- _Brief_
For the data below, give again exactly the lines from the one containing "## BIOS Settings" through the one containing "- [Success: Mountain", both ends included, and no others.

--- Records shown Enclosed Below ---

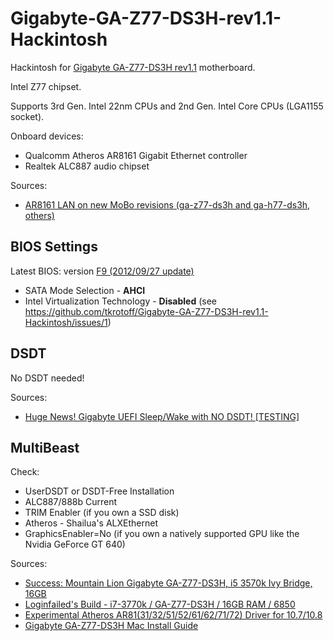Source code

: # Gigabyte-GA-Z77-DS3H-rev1.1-Hackintosh

Hackintosh for [Gigabyte GA-Z77-DS3H rev1.1](http://www.gigabyte.com/products/product-page.aspx?pid=4326) motherboard.

Intel Z77 chipset.

Supports 3rd Gen. Intel 22nm CPUs and 2nd Gen. Intel Core CPUs (LGA1155 socket).

Onboard devices:

- Qualcomm Atheros AR8161 Gigabit Ethernet controller
- Realtek ALC887 audio chipset

Sources:

- [AR8161 LAN on new MoBo revisions (ga-z77-ds3h and ga-h77-ds3h, others)](http://www.tonymacx86.com/desktop-compatibility/77447-ar8161-lan-new-mobo-revisions-ga-z77-ds3h-ga-h77-ds3h-others.html)

## BIOS Settings

Latest BIOS: version [F9 (2012/09/27 update)](http://www.gigabyte.com/products/product-page.aspx?pid=4326#bios)

- SATA Mode Selection - **AHCI**
- Intel Virtualization Technology - **Disabled** (see https://github.com/tkrotoff/Gigabyte-GA-Z77-DS3H-rev1.1-Hackintosh/issues/1)

## DSDT

No DSDT needed!

Sources:

- [Huge News! Gigabyte UEFI Sleep/Wake with NO DSDT! [TESTING]](http://www.tonymacx86.com/buying-advice/49446-huge-news-gigabyte-uefi-sleep-wake-no-dsdt-testing.html)

## MultiBeast

Check:

- UserDSDT or DSDT-Free Installation
- ALC887/888b Current
- TRIM Enabler (if you own a SSD disk)
- Atheros - Shailua's ALXEthernet
- GraphicsEnabler=No (if you own a natively supported GPU like the Nvidia GeForce GT 640)

Sources:

- [Success: Mountain Lion Gigabyte GA-Z77-DS3H, i5 3570k Ivy Bridge, 16GB](http://www.tonymacx86.com/user-builds/75407-success-mountain-lion-gigabyte-ga-z77-ds3h-i5-3570k-ivy-bridge-16gb.html)
- [Loginfailed's Build - i7-3770k / GA-Z77-DS3H / 16GB RAM / 6850](http://www.tonymacx86.com/golden-builds/74578-loginfaileds-build-i7-3770k-ga-z77-ds3h-16gb-ram-6850-a.html)
- [Experimental Atheros AR81(31/32/51/52/61/62/71/72) Driver for 10.7/10.8](http://www.insanelymac.com/forum/topic/284119-experimental-atheros-ar813132515261627172-driver-for-107108/)
- [Gigabyte GA-Z77-DS3H Mac Install Guide](http://www.insanelymac.com/forum/topic/283293-gigabyte-ga-z77-ds3h-mac-install-guide/)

--- End of Enclosed Records shown ---

- _Task answer_
## BIOS Settings

Latest BIOS: version [F9 (2012/09/27 update)](http://www.gigabyte.com/products/product-page.aspx?pid=4326#bios)

- SATA Mode Selection - **AHCI**
- Intel Virtualization Technology - **Disabled** (see https://github.com/tkrotoff/Gigabyte-GA-Z77-DS3H-rev1.1-Hackintosh/issues/1)

## DSDT

No DSDT needed!

Sources:

- [Huge News! Gigabyte UEFI Sleep/Wake with NO DSDT! [TESTING]](http://www.tonymacx86.com/buying-advice/49446-huge-news-gigabyte-uefi-sleep-wake-no-dsdt-testing.html)

## MultiBeast

Check:

- UserDSDT or DSDT-Free Installation
- ALC887/888b Current
- TRIM Enabler (if you own a SSD disk)
- Atheros - Shailua's ALXEthernet
- GraphicsEnabler=No (if you own a natively supported GPU like the Nvidia GeForce GT 640)

Sources:

- [Success: Mountain Lion Gigabyte GA-Z77-DS3H, i5 3570k Ivy Bridge, 16GB](http://www.tonymacx86.com/user-builds/75407-success-mountain-lion-gigabyte-ga-z77-ds3h-i5-3570k-ivy-bridge-16gb.html)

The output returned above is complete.